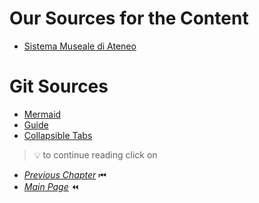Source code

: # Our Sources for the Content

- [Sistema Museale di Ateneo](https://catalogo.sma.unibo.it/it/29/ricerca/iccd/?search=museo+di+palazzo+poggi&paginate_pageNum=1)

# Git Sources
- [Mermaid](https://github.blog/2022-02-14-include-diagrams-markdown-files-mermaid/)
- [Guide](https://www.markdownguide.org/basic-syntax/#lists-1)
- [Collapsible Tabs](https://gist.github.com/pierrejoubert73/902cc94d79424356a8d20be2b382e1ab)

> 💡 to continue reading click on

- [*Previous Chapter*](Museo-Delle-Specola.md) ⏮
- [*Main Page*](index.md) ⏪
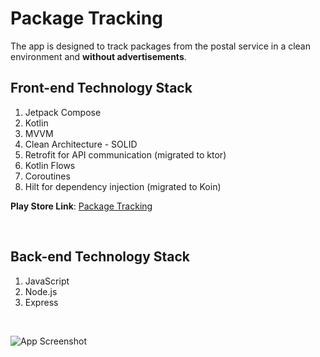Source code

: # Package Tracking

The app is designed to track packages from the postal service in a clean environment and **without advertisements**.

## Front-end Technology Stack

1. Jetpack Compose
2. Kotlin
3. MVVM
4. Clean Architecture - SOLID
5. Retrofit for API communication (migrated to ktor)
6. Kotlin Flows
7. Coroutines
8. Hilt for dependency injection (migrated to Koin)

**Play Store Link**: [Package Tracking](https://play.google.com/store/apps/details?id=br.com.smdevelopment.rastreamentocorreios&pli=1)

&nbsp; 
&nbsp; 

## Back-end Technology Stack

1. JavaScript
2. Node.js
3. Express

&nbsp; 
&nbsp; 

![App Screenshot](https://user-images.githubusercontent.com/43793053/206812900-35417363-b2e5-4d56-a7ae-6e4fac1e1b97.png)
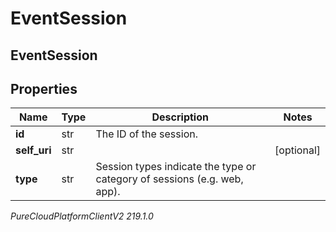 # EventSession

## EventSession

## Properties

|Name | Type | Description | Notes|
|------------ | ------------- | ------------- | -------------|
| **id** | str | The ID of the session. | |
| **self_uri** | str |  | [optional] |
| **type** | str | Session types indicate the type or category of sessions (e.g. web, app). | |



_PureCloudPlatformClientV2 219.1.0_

· · · · · · ·

— What the task requires —
Set the records down again exactly, with no pictures.

— Exercise response —
Source code

: # Our Sources for the Content

- [Sistema Museale di Ateneo](https://catalogo.sma.unibo.it/it/29/ricerca/iccd/?search=museo+di+palazzo+poggi&paginate_pageNum=1)

# Git Sources
- [Mermaid](https://github.blog/2022-02-14-include-diagrams-markdown-files-mermaid/)
- [Guide](https://www.markdownguide.org/basic-syntax/#lists-1)
- [Collapsible Tabs](https://gist.github.com/pierrejoubert73/902cc94d79424356a8d20be2b382e1ab)

> 💡 to continue reading click on

- [*Previous Chapter*](Museo-Delle-Specola.md) ⏮
- [*Main Page*](index.md) ⏪
Source code

: # Package Tracking

The app is designed to track packages from the postal service in a clean environment and **without advertisements**.

## Front-end Technology Stack

1. Jetpack Compose
2. Kotlin
3. MVVM
4. Clean Architecture - SOLID
5. Retrofit for API communication (migrated to ktor)
6. Kotlin Flows
7. Coroutines
8. Hilt for dependency injection (migrated to Koin)

**Play Store Link**: [Package Tracking](https://play.google.com/store/apps/details?id=br.com.smdevelopment.rastreamentocorreios&pli=1)

&nbsp; 
&nbsp; 

## Back-end Technology Stack

1. JavaScript
2. Node.js
3. Express

&nbsp; 
&nbsp; 

![App Screenshot](https://user-images.githubusercontent.com/43793053/206812900-35417363-b2e5-4d56-a7ae-6e4fac1e1b97.png)
 # EventSession

## EventSession

## Properties

|Name | Type | Description | Notes|
|------------ | ------------- | ------------- | -------------|
| **id** | str | The ID of the session. | |
| **self_uri** | str |  | [optional] |
| **type** | str | Session types indicate the type or category of sessions (e.g. web, app). | |



_PureCloudPlatformClientV2 219.1.0_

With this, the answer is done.